- _TASK INSTRUCTIONS_
From the entries below, retype only the lines from the one with "- RTP: 15% low, 50%" through the one with "- Use sequential game IDs as specified", exactly as written.

- _RECORD SET_
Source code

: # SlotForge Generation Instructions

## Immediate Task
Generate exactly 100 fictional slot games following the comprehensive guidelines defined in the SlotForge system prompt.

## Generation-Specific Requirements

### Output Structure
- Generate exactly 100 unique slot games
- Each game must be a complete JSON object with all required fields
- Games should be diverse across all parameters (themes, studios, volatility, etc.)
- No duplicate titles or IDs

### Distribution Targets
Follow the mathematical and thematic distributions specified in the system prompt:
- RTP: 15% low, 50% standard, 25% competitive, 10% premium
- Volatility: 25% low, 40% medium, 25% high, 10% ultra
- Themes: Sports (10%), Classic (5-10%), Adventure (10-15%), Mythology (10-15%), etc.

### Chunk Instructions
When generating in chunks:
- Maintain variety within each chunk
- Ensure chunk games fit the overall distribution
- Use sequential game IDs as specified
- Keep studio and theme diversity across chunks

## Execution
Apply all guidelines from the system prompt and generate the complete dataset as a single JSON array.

- _SOLUTION TO THE EXERCISE_
- RTP: 15% low, 50% standard, 25% competitive, 10% premium
- Volatility: 25% low, 40% medium, 25% high, 10% ultra
- Themes: Sports (10%), Classic (5-10%), Adventure (10-15%), Mythology (10-15%), etc.

### Chunk Instructions
When generating in chunks:
- Maintain variety within each chunk
- Ensure chunk games fit the overall distribution
- Use sequential game IDs as specified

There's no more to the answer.